I’ve approached the inburgering exam with that same level of obsequiousness. Multiple textbooks, an online learning programme, two language apps. I’ve got flash cards and podcasts. I’ve got Donald Duck comics.
Yet, I am pretty sure I am going to fail.
Languages do not come easily to me. I’ve always struggled to retain pronunciation and grammar rules. I think working in communications makes me worse. I know I’ll never be able to convey myself as well in Dutch (or another language) as I can in English, so I’m easily frustrated. Plus my initial forays into the language went poorly and I am left with a deep insecurity about using the language.
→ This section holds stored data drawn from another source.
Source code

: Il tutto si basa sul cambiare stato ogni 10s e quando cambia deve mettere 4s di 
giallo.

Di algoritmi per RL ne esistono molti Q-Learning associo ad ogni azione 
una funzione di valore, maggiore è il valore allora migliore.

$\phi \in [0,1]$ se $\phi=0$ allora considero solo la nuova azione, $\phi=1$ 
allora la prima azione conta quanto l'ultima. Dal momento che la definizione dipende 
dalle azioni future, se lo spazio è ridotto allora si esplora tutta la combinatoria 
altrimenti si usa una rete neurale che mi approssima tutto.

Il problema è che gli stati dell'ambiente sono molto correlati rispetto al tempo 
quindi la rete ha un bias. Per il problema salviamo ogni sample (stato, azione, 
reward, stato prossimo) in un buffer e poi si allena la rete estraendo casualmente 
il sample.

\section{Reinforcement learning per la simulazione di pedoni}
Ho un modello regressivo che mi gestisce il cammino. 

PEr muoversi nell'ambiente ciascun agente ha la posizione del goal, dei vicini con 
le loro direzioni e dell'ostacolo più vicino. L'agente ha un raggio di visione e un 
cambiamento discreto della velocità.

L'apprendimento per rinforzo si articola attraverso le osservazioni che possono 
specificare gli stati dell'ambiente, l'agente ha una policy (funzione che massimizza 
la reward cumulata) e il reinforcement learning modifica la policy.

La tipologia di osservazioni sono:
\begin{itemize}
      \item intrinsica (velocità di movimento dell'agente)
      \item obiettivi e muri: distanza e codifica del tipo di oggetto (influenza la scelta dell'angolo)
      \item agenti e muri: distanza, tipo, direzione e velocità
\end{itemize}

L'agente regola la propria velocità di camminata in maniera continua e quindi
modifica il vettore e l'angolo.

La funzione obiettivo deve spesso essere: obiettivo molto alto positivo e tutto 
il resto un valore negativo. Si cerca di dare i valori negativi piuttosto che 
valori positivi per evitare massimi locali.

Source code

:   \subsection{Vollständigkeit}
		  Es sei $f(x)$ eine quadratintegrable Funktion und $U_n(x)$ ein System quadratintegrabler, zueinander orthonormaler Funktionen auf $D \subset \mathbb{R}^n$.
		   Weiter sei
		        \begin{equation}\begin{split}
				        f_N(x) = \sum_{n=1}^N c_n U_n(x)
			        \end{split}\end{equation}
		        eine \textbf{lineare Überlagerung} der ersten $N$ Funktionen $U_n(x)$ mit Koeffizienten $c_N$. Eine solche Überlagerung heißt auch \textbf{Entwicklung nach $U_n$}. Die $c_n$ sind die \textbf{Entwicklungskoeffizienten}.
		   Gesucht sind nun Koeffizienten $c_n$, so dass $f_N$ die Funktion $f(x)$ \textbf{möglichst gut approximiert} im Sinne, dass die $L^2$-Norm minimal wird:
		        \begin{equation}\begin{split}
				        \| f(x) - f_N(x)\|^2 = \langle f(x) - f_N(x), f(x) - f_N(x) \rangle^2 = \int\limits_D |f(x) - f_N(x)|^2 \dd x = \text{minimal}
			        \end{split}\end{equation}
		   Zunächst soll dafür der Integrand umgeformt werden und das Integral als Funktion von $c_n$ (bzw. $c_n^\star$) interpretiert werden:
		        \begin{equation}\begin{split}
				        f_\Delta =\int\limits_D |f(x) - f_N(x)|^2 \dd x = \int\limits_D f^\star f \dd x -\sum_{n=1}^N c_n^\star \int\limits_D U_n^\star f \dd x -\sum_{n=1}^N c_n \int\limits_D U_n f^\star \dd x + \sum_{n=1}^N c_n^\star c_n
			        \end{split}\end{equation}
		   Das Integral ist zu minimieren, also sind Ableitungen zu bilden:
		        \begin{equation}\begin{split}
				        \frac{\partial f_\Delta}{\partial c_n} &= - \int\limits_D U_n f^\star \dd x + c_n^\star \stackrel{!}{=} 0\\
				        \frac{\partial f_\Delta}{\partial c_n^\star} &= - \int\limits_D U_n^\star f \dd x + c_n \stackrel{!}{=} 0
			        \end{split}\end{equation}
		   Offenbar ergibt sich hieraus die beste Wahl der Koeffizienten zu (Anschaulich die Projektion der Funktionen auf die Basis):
Unsurprisingly, not practising means not improving.
Challenging
Before anyone sets about telling me to practise more, it’s more challenging than you think. ‘Talk to the shopkeepers in Dutch,’ people say. Well, sure, I do that. I can order at a restaurant, I can chat with the cashier at Albert Heijn, I can even speak to the tax office.
‘Then practise with your friends and colleagues?’ You know who that isn’t fun for? Your friends and colleagues. I can’t have a real, grown up conversation with them in Dutch the way we can in English. People don’t want to sit around in the pub, talking to a six year old with concussion (which, I am told, is about my conversational level.) My language acquisition is stuck in a rut, slightly greater than ‘Mag ik de rekening?’ but not exactly ‘Let’s discuss the economic impact of Brexit.’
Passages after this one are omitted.